* ACTION ITEM *
Only the lines from the beginning of the data below through the line containing "Paths between $T$" belong in the response, each copied exactly.

# # # #

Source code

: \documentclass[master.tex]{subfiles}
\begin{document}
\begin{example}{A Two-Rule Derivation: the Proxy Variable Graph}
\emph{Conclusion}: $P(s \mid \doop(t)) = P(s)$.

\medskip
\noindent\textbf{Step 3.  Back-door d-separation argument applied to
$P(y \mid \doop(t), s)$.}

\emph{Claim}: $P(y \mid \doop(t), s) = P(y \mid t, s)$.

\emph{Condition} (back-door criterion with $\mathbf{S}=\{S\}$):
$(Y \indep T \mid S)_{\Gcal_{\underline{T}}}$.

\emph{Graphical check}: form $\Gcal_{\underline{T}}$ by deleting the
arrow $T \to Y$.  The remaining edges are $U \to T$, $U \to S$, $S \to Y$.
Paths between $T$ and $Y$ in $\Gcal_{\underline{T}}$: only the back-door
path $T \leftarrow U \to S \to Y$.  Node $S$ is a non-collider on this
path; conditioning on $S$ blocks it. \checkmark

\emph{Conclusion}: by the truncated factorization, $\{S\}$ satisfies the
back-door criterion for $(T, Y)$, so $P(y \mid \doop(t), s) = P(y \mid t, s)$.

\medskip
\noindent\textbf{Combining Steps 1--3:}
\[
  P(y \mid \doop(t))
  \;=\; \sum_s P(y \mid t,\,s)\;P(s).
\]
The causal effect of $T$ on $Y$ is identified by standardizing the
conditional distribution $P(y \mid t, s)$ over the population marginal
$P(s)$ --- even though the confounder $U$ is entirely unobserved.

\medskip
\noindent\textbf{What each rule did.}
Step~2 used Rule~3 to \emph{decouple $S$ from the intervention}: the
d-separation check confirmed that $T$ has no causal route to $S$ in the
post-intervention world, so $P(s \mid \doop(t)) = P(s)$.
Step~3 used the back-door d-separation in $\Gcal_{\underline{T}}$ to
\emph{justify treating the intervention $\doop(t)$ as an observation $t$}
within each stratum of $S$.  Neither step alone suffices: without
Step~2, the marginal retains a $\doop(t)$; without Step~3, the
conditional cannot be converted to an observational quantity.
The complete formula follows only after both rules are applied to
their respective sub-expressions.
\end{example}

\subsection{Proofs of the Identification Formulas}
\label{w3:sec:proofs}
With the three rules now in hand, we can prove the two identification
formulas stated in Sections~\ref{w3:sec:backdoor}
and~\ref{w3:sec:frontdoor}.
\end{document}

# # # #

* WRITTEN ANSWER *
Source code

: \documentclass[master.tex]{subfiles}
\begin{document}
\begin{example}{A Two-Rule Derivation: the Proxy Variable Graph}
\emph{Conclusion}: $P(s \mid \doop(t)) = P(s)$.

\medskip
\noindent\textbf{Step 3.  Back-door d-separation argument applied to
$P(y \mid \doop(t), s)$.}

\emph{Claim}: $P(y \mid \doop(t), s) = P(y \mid t, s)$.

\emph{Condition} (back-door criterion with $\mathbf{S}=\{S\}$):
$(Y \indep T \mid S)_{\Gcal_{\underline{T}}}$.

\emph{Graphical check}: form $\Gcal_{\underline{T}}$ by deleting the
arrow $T \to Y$.  The remaining edges are $U \to T$, $U \to S$, $S \to Y$.
Paths between $T$ and $Y$ in $\Gcal_{\underline{T}}$: only the back-door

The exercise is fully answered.